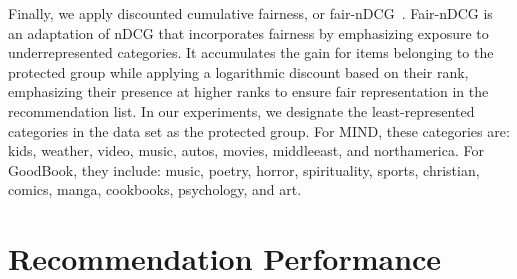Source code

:\documentclass[runningheads]{llncs}
\begin{document}
Finally, we apply discounted cumulative fairness, or fair-nDCG~\cite{Pitoura2021Fairness}. 
Fair-nDCG is an adaptation of nDCG that incorporates fairness by emphasizing exposure to underrepresented categories. 
It accumulates the gain for items belonging to the protected group while applying a logarithmic discount based on their rank, emphasizing their presence at higher ranks to ensure fair representation in the recommendation list. 
In our experiments, we designate the least-represented categories in the data set as the protected group. 
For MIND, these categories are: kids, weather, video, music, autos, movies, middleeast, and northamerica. For GoodBook, they include: music, poetry, horror, spirituality, sports, christian, comics, manga, cookbooks, psychology, and art.



\section{Recommendation Performance}
\end{document}
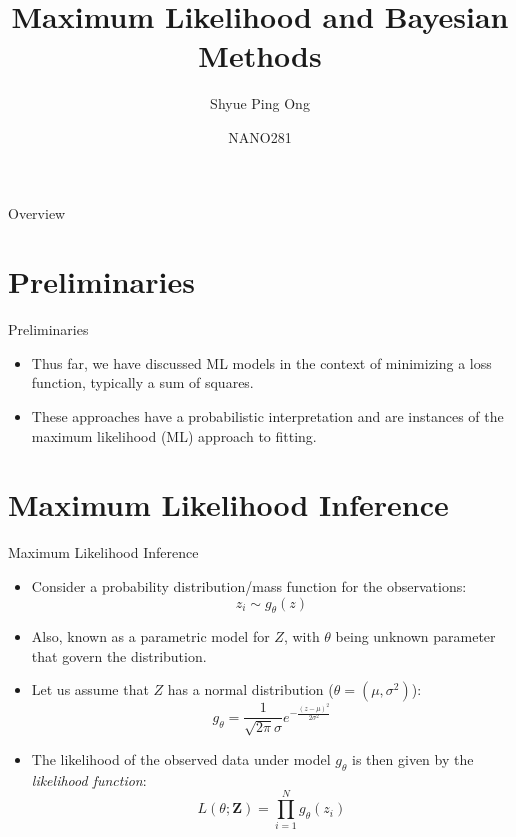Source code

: \documentclass[aspectratio=169]{beamer}
\title[Maximum Likelihood and Bayesian Methods]{Maximum Likelihood and Bayesian Methods}
\author{Shyue Ping Ong}
\institute[UCSD]{University of California, San Diego\\
\medskip
}
\date{NANO281} %
\let \vec \mathbf
\begin{document}
\begin{frame}
    \titlepage %
\end{frame}


\begin{frame}{Overview}
    \tableofcontents
\end{frame}


\section{Preliminaries}

\begin{frame}{Preliminaries}
    \begin{itemize}
        \item Thus far, we have discussed ML models in the context of minimizing a loss function, typically a sum of squares.
        \item These approaches have a probabilistic interpretation and are instances of the maximum likelihood (ML) approach to fitting.
    \end{itemize}
\end{frame}

\section{Maximum Likelihood Inference}


\begin{frame}{Maximum Likelihood Inference}
    \begin{itemize}
        \item Consider a probability distribution/mass function for the observations:
        \begin{equation*}
            z_i \sim g_{\theta}(z)
        \end{equation*}
        \item Also, known as a parametric model for $Z$, with $\theta$ being unknown parameter that govern the distribution. 
        \item Let us assume that $Z$ has a normal distribution ($\theta = (\mu, \sigma^2)$):
        \begin{equation*}
            g_{\theta} = \frac{1}{\sqrt{2\pi}\sigma} e^{-\frac{(z-\mu)^2}{2\sigma^2}}
        \end{equation*}
        \item The likelihood of the observed data under model $g_{\theta}$ is then given by the \textit{likelihood function}:
        \begin{equation*}
            L(\theta; \vec{Z}) = \prod_{i=1}^N g_{\theta}(z_i)
        \end{equation*}
    \end{itemize}
\end{frame} 
\end{document}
|---|
● **What to work on**
Quote the entries in full. Any image among them is to be omitted from the copy.

● **Answer to this problem**
Source code

:\documentclass[runningheads]{llncs}
\begin{document}
Finally, we apply discounted cumulative fairness, or fair-nDCG~\cite{Pitoura2021Fairness}. 
Fair-nDCG is an adaptation of nDCG that incorporates fairness by emphasizing exposure to underrepresented categories. 
It accumulates the gain for items belonging to the protected group while applying a logarithmic discount based on their rank, emphasizing their presence at higher ranks to ensure fair representation in the recommendation list. 
In our experiments, we designate the least-represented categories in the data set as the protected group. 
For MIND, these categories are: kids, weather, video, music, autos, movies, middleeast, and northamerica. For GoodBook, they include: music, poetry, horror, spirituality, sports, christian, comics, manga, cookbooks, psychology, and art.



\section{Recommendation Performance}
\end{document}
Source code

: \documentclass[aspectratio=169]{beamer}
\title[Maximum Likelihood and Bayesian Methods]{Maximum Likelihood and Bayesian Methods}
\author{Shyue Ping Ong}
\institute[UCSD]{University of California, San Diego\\
\medskip
}
\date{NANO281} %
\let \vec \mathbf
\begin{document}
\begin{frame}
    \titlepage %
\end{frame}


\begin{frame}{Overview}
    \tableofcontents
\end{frame}


\section{Preliminaries}

\begin{frame}{Preliminaries}
    \begin{itemize}
        \item Thus far, we have discussed ML models in the context of minimizing a loss function, typically a sum of squares.
        \item These approaches have a probabilistic interpretation and are instances of the maximum likelihood (ML) approach to fitting.
    \end{itemize}
\end{frame}

\section{Maximum Likelihood Inference}


\begin{frame}{Maximum Likelihood Inference}
    \begin{itemize}
        \item Consider a probability distribution/mass function for the observations:
        \begin{equation*}
            z_i \sim g_{\theta}(z)
        \end{equation*}
        \item Also, known as a parametric model for $Z$, with $\theta$ being unknown parameter that govern the distribution. 
        \item Let us assume that $Z$ has a normal distribution ($\theta = (\mu, \sigma^2)$):
        \begin{equation*}
            g_{\theta} = \frac{1}{\sqrt{2\pi}\sigma} e^{-\frac{(z-\mu)^2}{2\sigma^2}}
        \end{equation*}
        \item The likelihood of the observed data under model $g_{\theta}$ is then given by the \textit{likelihood function}:
        \begin{equation*}
            L(\theta; \vec{Z}) = \prod_{i=1}^N g_{\theta}(z_i)
        \end{equation*}
    \end{itemize}
\end{frame} 
\end{document}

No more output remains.